Parallel ARPACK versions of eigensolvers

As size \(N\) of an eigenproblem grows, it becomes more and more beneficial to employ MPI parallelism offered by the Parallel ARPACK (PARPACK) wrappers ezarpack::mpi::arpack_solver. Despite being very similar to the serial versions API-wise, they have a major conceptual distinction.

All \(N\)-dimensional vectors ezarpack::mpi::arpack_solver deals with are partitioned into contiguous blocks and stored in a distributed manner: Each MPI process physically stores only one block of each such vector. The distributed storage scheme applies to ARPACK’s workspace vectors, as well as to computed Ritz and Schur vectors. Below we list API differences of ezarpack::mpi::arpack_solver as compared to ezarpack::arpack_solver.

// Symmetric real eigenproblems
#include <ezarpack/mpi/solver_symmetric.hpp>
// General real eigenproblems
#include <ezarpack/mpi/solver_asymmetric.hpp>
// General complex eigenproblems
#include <ezarpack/mpi/solver_complex.hpp>

// Include all specializations at once
#include <ezarpack/mpi/arpack_solver.hpp>

  • Constructors take an MPI communicator.

    arpack_solver::arpack_solver(unsigned int N, MPI_Comm const &comm)
    arpack_solver::arpack_solver(std::vector<unsigned int> const &block_sizes, MPI_Comm const &comm)

    The first constructor partitions \(N\)-dimensional vectors and distributes their blocks among all processes in comm in the most even way. In particular, if size of the communicator \(P\) divides \(N\), then all blocks will have the same size \(N/P\).

    The second constructor takes a list of \(P\) positive numbers – block sizes – with one element per each process in comm. It computes \(N\) as a total of the list.

  • Access to the MPI communicator used to construct a solver.

    MPI_Comm arpack_solver::mpi_comm() const

  • Access to the index range of the block stored by the calling process.

    int arpack_solver::local_block_start() const
    int arpack_solver::local_block_size() const

    Locally stored elements of a vector span the [local_block_start(); local_block_start() + local_block_size()[ index range within the \(N\)-dimensional space.

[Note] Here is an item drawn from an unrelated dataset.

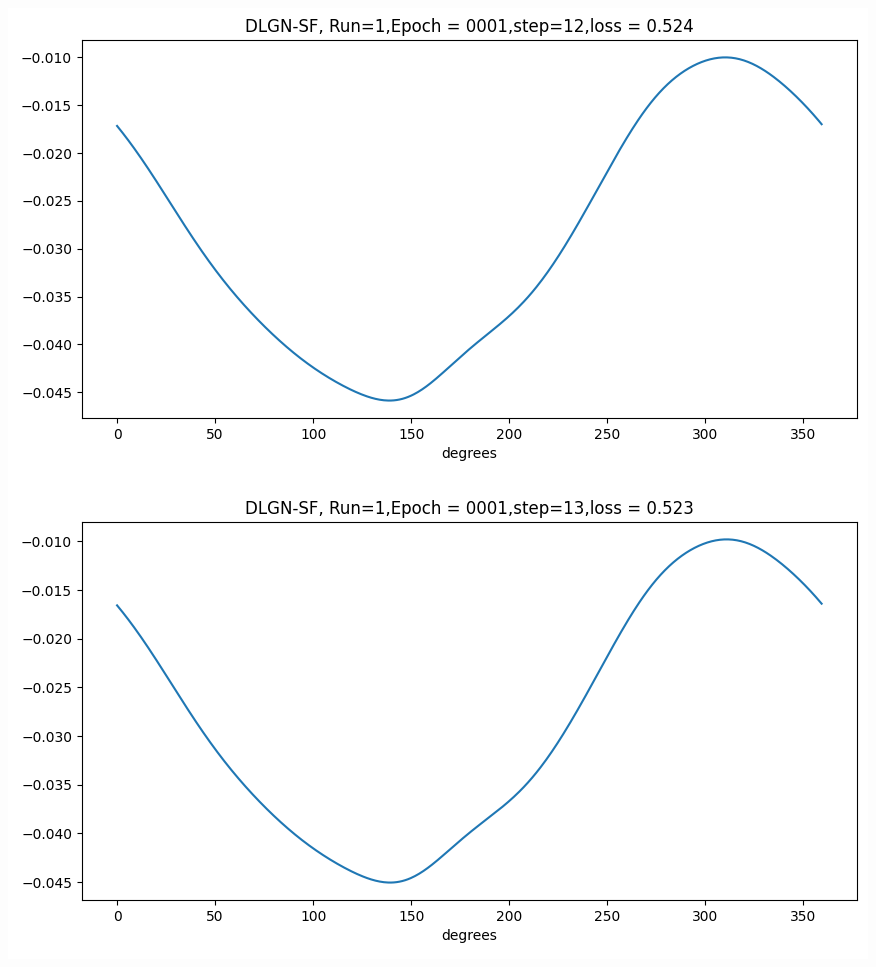 <p align="center"> <img src= 'all_figs/Preds(DLGN-SF, Run=1,Epoch = 0001,step=12,loss = 0.524).png' /> </p>
<p align="center"> <img src= 'all_figs/Preds(DLGN-SF, Run=1,Epoch = 0001,step=13,loss = 0.523).png' /> </p>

  • Overloads of arpack_solver::operator()() take callable objects that implement action of various sparse matrices on workspace vectors. In the parallel version of the solvers, vector views in and out passed to those callables expose only the locally stored blocks of the full \(N\)-dimensional vectors. Nonetheless, the callables are still expected to act in the full space. If there are non-zero matrix elements connecting blocks stored by different processes, it is user’s responsibility to organize data exchange between MPI processes so that out is properly updated on all ranks.

  • Methods arpack_solver::workspace_vector(), arpack_solver::residual_vector() and arpack_solver::Bx_vector() return views of the corresponding locally stored blocks. Similarly, each column of the matrix views returned by arpack_solver::eigenvectors() and arpack_solver::schur_vectors() has length local_block_size() and represents the locally stored block of a Ritz/Schur vector.

    Note, however, that arpack_solver::eigenvalues() returns the full list of converged eigenvalues on all MPI ranks.